PROBLEM TO SOLVE: Please return the full listing word for word, leaving out any pictures.

EXTRACTED INFORMATION:
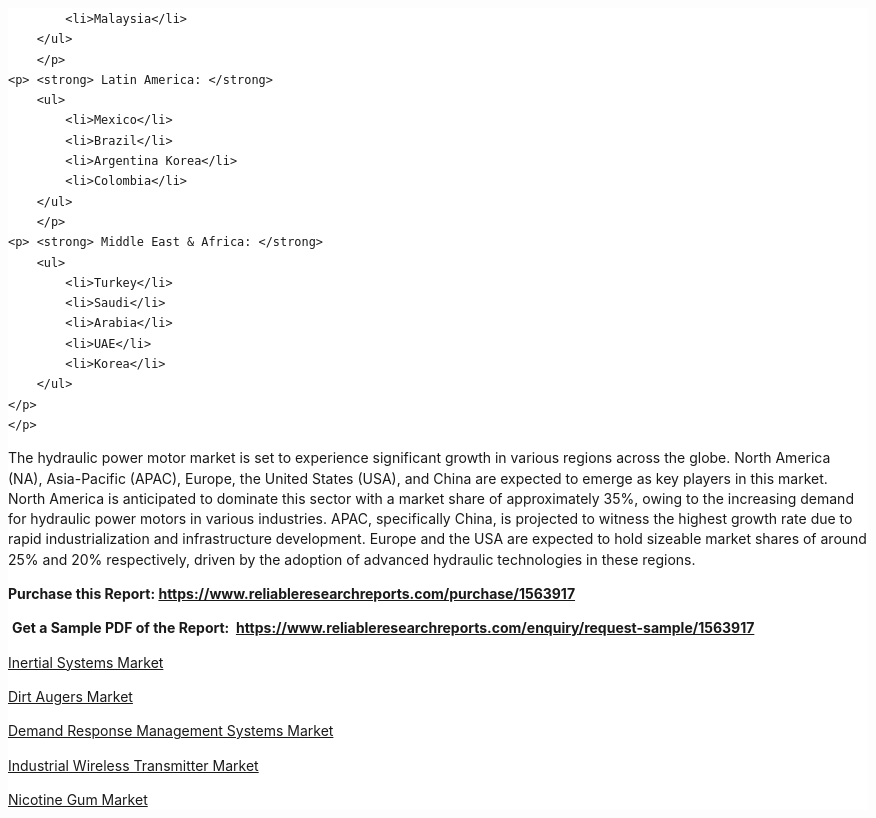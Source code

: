             <li>Malaysia</li>
        </ul>
        </p> 
    <p> <strong> Latin America: </strong>
        <ul>
            <li>Mexico</li>
            <li>Brazil</li>
            <li>Argentina Korea</li>
            <li>Colombia</li>
        </ul>
        </p> 
    <p> <strong> Middle East & Africa: </strong>
        <ul>
            <li>Turkey</li>
            <li>Saudi</li>
            <li>Arabia</li>
            <li>UAE</li>
            <li>Korea</li>
        </ul>
    </p>
    </p>
<p><p>The hydraulic power motor market is set to experience significant growth in various regions across the globe. North America (NA), Asia-Pacific (APAC), Europe, the United States (USA), and China are expected to emerge as key players in this market. North America is anticipated to dominate this sector with a market share of approximately 35%, owing to the increasing demand for hydraulic power motors in various industries. APAC, specifically China, is projected to witness the highest growth rate due to rapid industrialization and infrastructure development. Europe and the USA are expected to hold sizeable market shares of around 25% and 20% respectively, driven by the adoption of advanced hydraulic technologies in these regions.</p></p>
<p><strong>Purchase this Report: <a href="https://www.reliableresearchreports.com/purchase/1563917">https://www.reliableresearchreports.com/purchase/1563917</a></strong></p>
<p>&nbsp;<strong>Get a Sample PDF of the Report:&nbsp;&nbsp;<a href="https://www.reliableresearchreports.com/enquiry/request-sample/1563917">https://www.reliableresearchreports.com/enquiry/request-sample/1563917</a></strong></p>
<p><strong></strong></p>
<p><p><a href="https://www.linkedin.com/pulse/inertial-systems-market-research-report-provides-thorough-kn0we/">Inertial Systems Market</a></p><p><a href="https://medium.com/@walterkutch/dirt-augers-nbsp-market-focuses-on-market-share-size-and-projected-forecast-till-2030-01735b65a144">Dirt Augers Market</a></p><p><a href="https://www.linkedin.com/pulse/demand-response-management-systems-market-size-2023-2030-vcwme/">Demand Response Management Systems Market</a></p><p><a href="https://www.linkedin.com/pulse/industrial-wireless-transmitter-market-research-report-unlocks-sjsye/">Industrial Wireless Transmitter Market</a></p><p><a href="https://medium.com/@brandonramos59/nicotine-gum-market-furnishes-information-on-market-share-market-trends-and-market-growth-d6e844fd087c">Nicotine Gum Market</a></p></p>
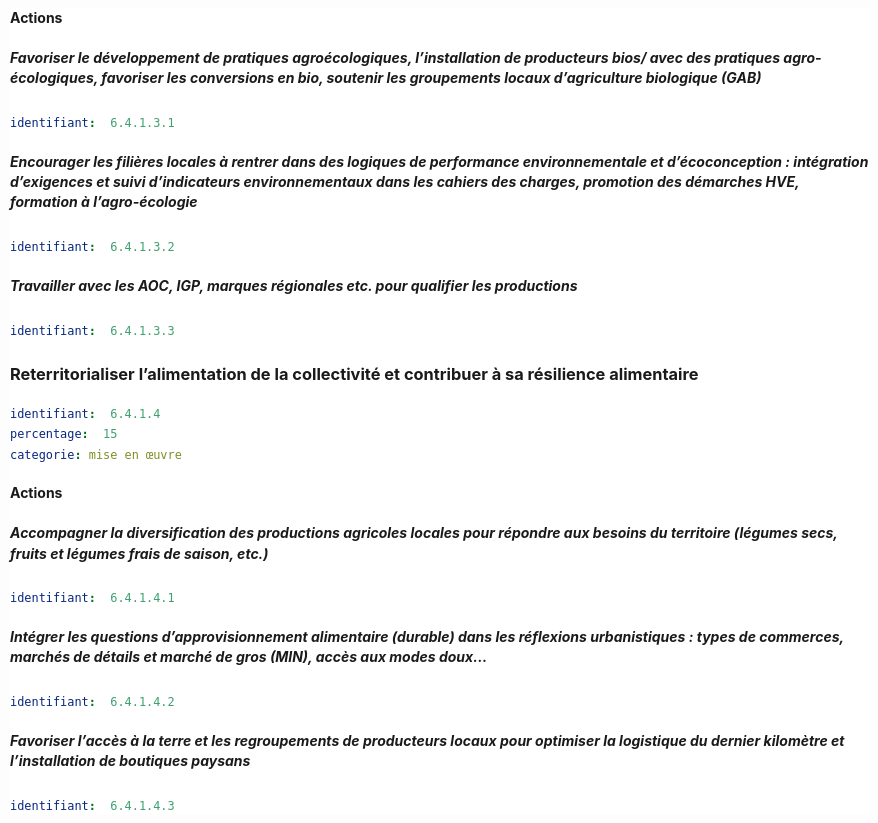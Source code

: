 #### Actions
##### Favoriser le développement de pratiques agroécologiques, l’installation de producteurs bios/ avec des pratiques agro-écologiques, favoriser les conversions en bio, soutenir les groupements locaux d’agriculture biologique (GAB)
```yaml
identifiant:  6.4.1.3.1
```

##### Encourager les filières locales à rentrer dans des logiques de performance environnementale et d’écoconception : intégration d’exigences et suivi d’indicateurs environnementaux dans les cahiers des charges, promotion des démarches HVE, formation à l’agro-écologie
```yaml
identifiant:  6.4.1.3.2
```

##### Travailler avec les AOC, IGP, marques régionales etc. pour qualifier les productions
```yaml
identifiant:  6.4.1.3.3
```

### Reterritorialiser l’alimentation de la collectivité et contribuer à sa résilience alimentaire
```yaml
identifiant:  6.4.1.4
percentage:  15
categorie: mise en œuvre
```
#### Actions
##### Accompagner la diversification des productions agricoles locales pour répondre aux besoins du territoire (légumes secs, fruits et légumes frais de saison, etc.)
```yaml
identifiant:  6.4.1.4.1
```

##### Intégrer les questions d’approvisionnement alimentaire (durable) dans les réflexions urbanistiques : types de commerces, marchés de détails et marché de gros (MIN), accès aux modes doux…
```yaml
identifiant:  6.4.1.4.2
```

##### Favoriser l’accès à la terre et les regroupements de producteurs locaux pour optimiser la logistique du dernier kilomètre et l’installation de boutiques paysans
```yaml
identifiant:  6.4.1.4.3
```
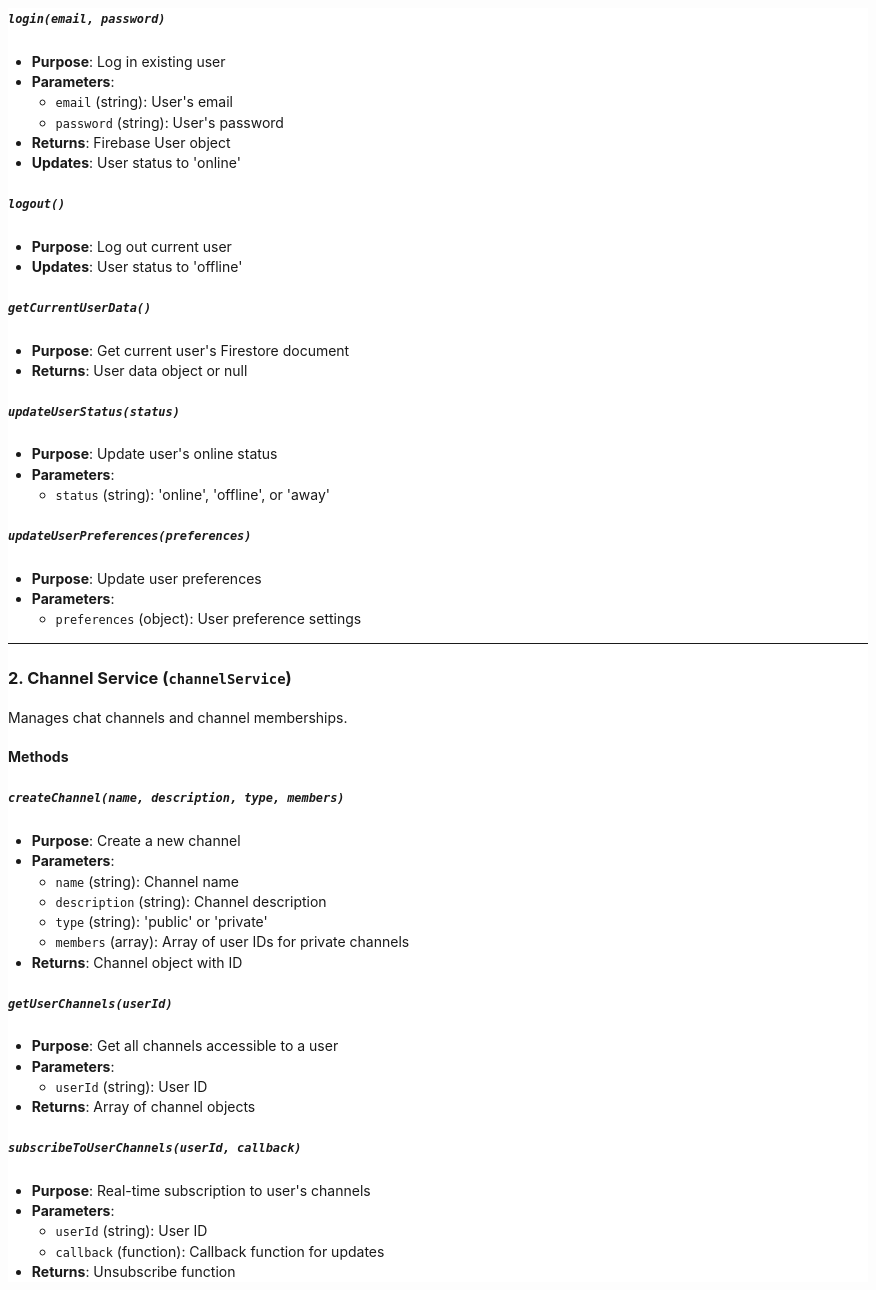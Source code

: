 ##### `login(email, password)`
- **Purpose**: Log in existing user
- **Parameters**: 
  - `email` (string): User's email
  - `password` (string): User's password
- **Returns**: Firebase User object
- **Updates**: User status to 'online'

##### `logout()`
- **Purpose**: Log out current user
- **Updates**: User status to 'offline'

##### `getCurrentUserData()`
- **Purpose**: Get current user's Firestore document
- **Returns**: User data object or null

##### `updateUserStatus(status)`
- **Purpose**: Update user's online status
- **Parameters**: 
  - `status` (string): 'online', 'offline', or 'away'

##### `updateUserPreferences(preferences)`
- **Purpose**: Update user preferences
- **Parameters**: 
  - `preferences` (object): User preference settings

---

### 2. Channel Service (`channelService`)

Manages chat channels and channel memberships.

#### Methods

##### `createChannel(name, description, type, members)`
- **Purpose**: Create a new channel
- **Parameters**: 
  - `name` (string): Channel name
  - `description` (string): Channel description
  - `type` (string): 'public' or 'private'
  - `members` (array): Array of user IDs for private channels
- **Returns**: Channel object with ID

##### `getUserChannels(userId)`
- **Purpose**: Get all channels accessible to a user
- **Parameters**: 
  - `userId` (string): User ID
- **Returns**: Array of channel objects

##### `subscribeToUserChannels(userId, callback)`
- **Purpose**: Real-time subscription to user's channels
- **Parameters**: 
  - `userId` (string): User ID
  - `callback` (function): Callback function for updates
- **Returns**: Unsubscribe function
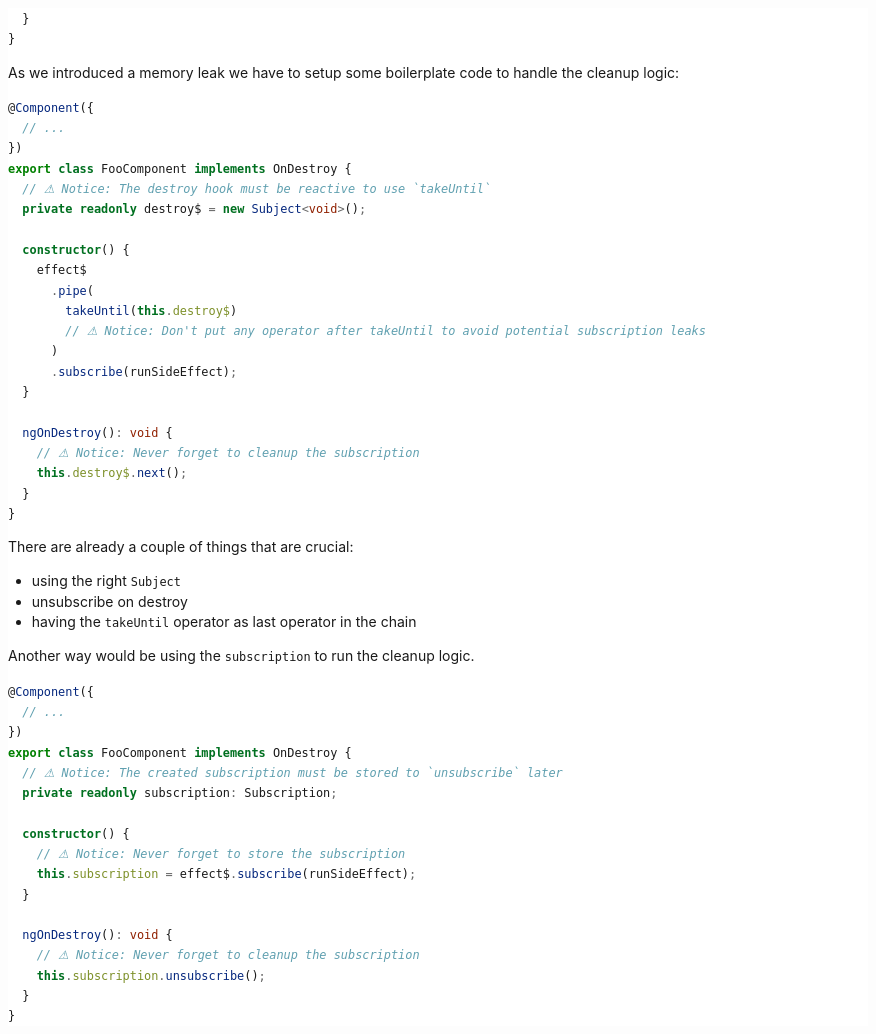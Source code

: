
 ```typescript
  }
}
```

As we introduced a memory leak we have to setup some boilerplate code to handle the cleanup logic:

```ts
@Component({
  // ...
})
export class FooComponent implements OnDestroy {
  // ⚠ Notice: The destroy hook must be reactive to use `takeUntil`
  private readonly destroy$ = new Subject<void>();

  constructor() {
    effect$
      .pipe(
        takeUntil(this.destroy$)
        // ⚠ Notice: Don't put any operator after takeUntil to avoid potential subscription leaks
      )
      .subscribe(runSideEffect);
  }

  ngOnDestroy(): void {
    // ⚠ Notice: Never forget to cleanup the subscription
    this.destroy$.next();
  }
}
```

There are already a couple of things that are crucial:

- using the right `Subject`
- unsubscribe on destroy
- having the `takeUntil` operator as last operator in the chain

Another way would be using the `subscription` to run the cleanup logic.

```ts
@Component({
  // ...
})
export class FooComponent implements OnDestroy {
  // ⚠ Notice: The created subscription must be stored to `unsubscribe` later
  private readonly subscription: Subscription;

  constructor() {
    // ⚠ Notice: Never forget to store the subscription
    this.subscription = effect$.subscribe(runSideEffect);
  }

  ngOnDestroy(): void {
    // ⚠ Notice: Never forget to cleanup the subscription
    this.subscription.unsubscribe();
  }
}
```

RESULT OF THIS EXERCISE:
Source code

:             <li>Malaysia</li>
        </ul>
        </p> 
    <p> <strong> Latin America: </strong>
        <ul>
            <li>Mexico</li>
            <li>Brazil</li>
            <li>Argentina Korea</li>
            <li>Colombia</li>
        </ul>
        </p> 
    <p> <strong> Middle East & Africa: </strong>
        <ul>
            <li>Turkey</li>
            <li>Saudi</li>
            <li>Arabia</li>
            <li>UAE</li>
            <li>Korea</li>
        </ul>
    </p>
    </p>
<p><p>The hydraulic power motor market is set to experience significant growth in various regions across the globe. North America (NA), Asia-Pacific (APAC), Europe, the United States (USA), and China are expected to emerge as key players in this market. North America is anticipated to dominate this sector with a market share of approximately 35%, owing to the increasing demand for hydraulic power motors in various industries. APAC, specifically China, is projected to witness the highest growth rate due to rapid industrialization and infrastructure development. Europe and the USA are expected to hold sizeable market shares of around 25% and 20% respectively, driven by the adoption of advanced hydraulic technologies in these regions.</p></p>
<p><strong>Purchase this Report: <a href="https://www.reliableresearchreports.com/purchase/1563917">https://www.reliableresearchreports.com/purchase/1563917</a></strong></p>
<p>&nbsp;<strong>Get a Sample PDF of the Report:&nbsp;&nbsp;<a href="https://www.reliableresearchreports.com/enquiry/request-sample/1563917">https://www.reliableresearchreports.com/enquiry/request-sample/1563917</a></strong></p>
<p><strong></strong></p>
<p><p><a href="https://www.linkedin.com/pulse/inertial-systems-market-research-report-provides-thorough-kn0we/">Inertial Systems Market</a></p><p><a href="https://medium.com/@walterkutch/dirt-augers-nbsp-market-focuses-on-market-share-size-and-projected-forecast-till-2030-01735b65a144">Dirt Augers Market</a></p><p><a href="https://www.linkedin.com/pulse/demand-response-management-systems-market-size-2023-2030-vcwme/">Demand Response Management Systems Market</a></p><p><a href="https://www.linkedin.com/pulse/industrial-wireless-transmitter-market-research-report-unlocks-sjsye/">Industrial Wireless Transmitter Market</a></p><p><a href="https://medium.com/@brandonramos59/nicotine-gum-market-furnishes-information-on-market-share-market-trends-and-market-growth-d6e844fd087c">Nicotine Gum Market</a></p></p>
Source code

: #### Actions
##### Favoriser le développement de pratiques agroécologiques, l’installation de producteurs bios/ avec des pratiques agro-écologiques, favoriser les conversions en bio, soutenir les groupements locaux d’agriculture biologique (GAB)
```yaml
identifiant:  6.4.1.3.1
```

##### Encourager les filières locales à rentrer dans des logiques de performance environnementale et d’écoconception : intégration d’exigences et suivi d’indicateurs environnementaux dans les cahiers des charges, promotion des démarches HVE, formation à l’agro-écologie
```yaml
identifiant:  6.4.1.3.2
```

##### Travailler avec les AOC, IGP, marques régionales etc. pour qualifier les productions
```yaml
identifiant:  6.4.1.3.3
```

### Reterritorialiser l’alimentation de la collectivité et contribuer à sa résilience alimentaire
```yaml
identifiant:  6.4.1.4
percentage:  15
categorie: mise en œuvre
```
#### Actions
##### Accompagner la diversification des productions agricoles locales pour répondre aux besoins du territoire (légumes secs, fruits et légumes frais de saison, etc.)
```yaml
identifiant:  6.4.1.4.1
```

##### Intégrer les questions d’approvisionnement alimentaire (durable) dans les réflexions urbanistiques : types de commerces, marchés de détails et marché de gros (MIN), accès aux modes doux…
```yaml
identifiant:  6.4.1.4.2
```

##### Favoriser l’accès à la terre et les regroupements de producteurs locaux pour optimiser la logistique du dernier kilomètre et l’installation de boutiques paysans
```yaml
identifiant:  6.4.1.4.3
```
Source code

: ##### `login(email, password)`
- **Purpose**: Log in existing user
- **Parameters**: 
  - `email` (string): User's email
  - `password` (string): User's password
- **Returns**: Firebase User object
- **Updates**: User status to 'online'

##### `logout()`
- **Purpose**: Log out current user
- **Updates**: User status to 'offline'

##### `getCurrentUserData()`
- **Purpose**: Get current user's Firestore document
- **Returns**: User data object or null

##### `updateUserStatus(status)`
- **Purpose**: Update user's online status
- **Parameters**: 
  - `status` (string): 'online', 'offline', or 'away'

##### `updateUserPreferences(preferences)`
- **Purpose**: Update user preferences
- **Parameters**: 
  - `preferences` (object): User preference settings

---

### 2. Channel Service (`channelService`)

Manages chat channels and channel memberships.

#### Methods

##### `createChannel(name, description, type, members)`
- **Purpose**: Create a new channel
- **Parameters**: 
  - `name` (string): Channel name
  - `description` (string): Channel description
  - `type` (string): 'public' or 'private'
  - `members` (array): Array of user IDs for private channels
- **Returns**: Channel object with ID

##### `getUserChannels(userId)`
- **Purpose**: Get all channels accessible to a user
- **Parameters**: 
  - `userId` (string): User ID
- **Returns**: Array of channel objects

##### `subscribeToUserChannels(userId, callback)`
- **Purpose**: Real-time subscription to user's channels
- **Parameters**: 
  - `userId` (string): User ID
  - `callback` (function): Callback function for updates
- **Returns**: Unsubscribe function
Source code

:
 ```typescript
  }
}
```

As we introduced a memory leak we have to setup some boilerplate code to handle the cleanup logic:

```ts
@Component({
  // ...
})
export class FooComponent implements OnDestroy {
  // ⚠ Notice: The destroy hook must be reactive to use `takeUntil`
  private readonly destroy$ = new Subject<void>();

  constructor() {
    effect$
      .pipe(
        takeUntil(this.destroy$)
        // ⚠ Notice: Don't put any operator after takeUntil to avoid potential subscription leaks
      )
      .subscribe(runSideEffect);
  }

  ngOnDestroy(): void {
    // ⚠ Notice: Never forget to cleanup the subscription
    this.destroy$.next();
  }
}
```

There are already a couple of things that are crucial:

- using the right `Subject`
- unsubscribe on destroy
- having the `takeUntil` operator as last operator in the chain

Another way would be using the `subscription` to run the cleanup logic.

```ts
@Component({
  // ...
})
export class FooComponent implements OnDestroy {
  // ⚠ Notice: The created subscription must be stored to `unsubscribe` later
  private readonly subscription: Subscription;

  constructor() {
    // ⚠ Notice: Never forget to store the subscription
    this.subscription = effect$.subscribe(runSideEffect);
  }

  ngOnDestroy(): void {
    // ⚠ Notice: Never forget to cleanup the subscription
    this.subscription.unsubscribe();
  }
}
```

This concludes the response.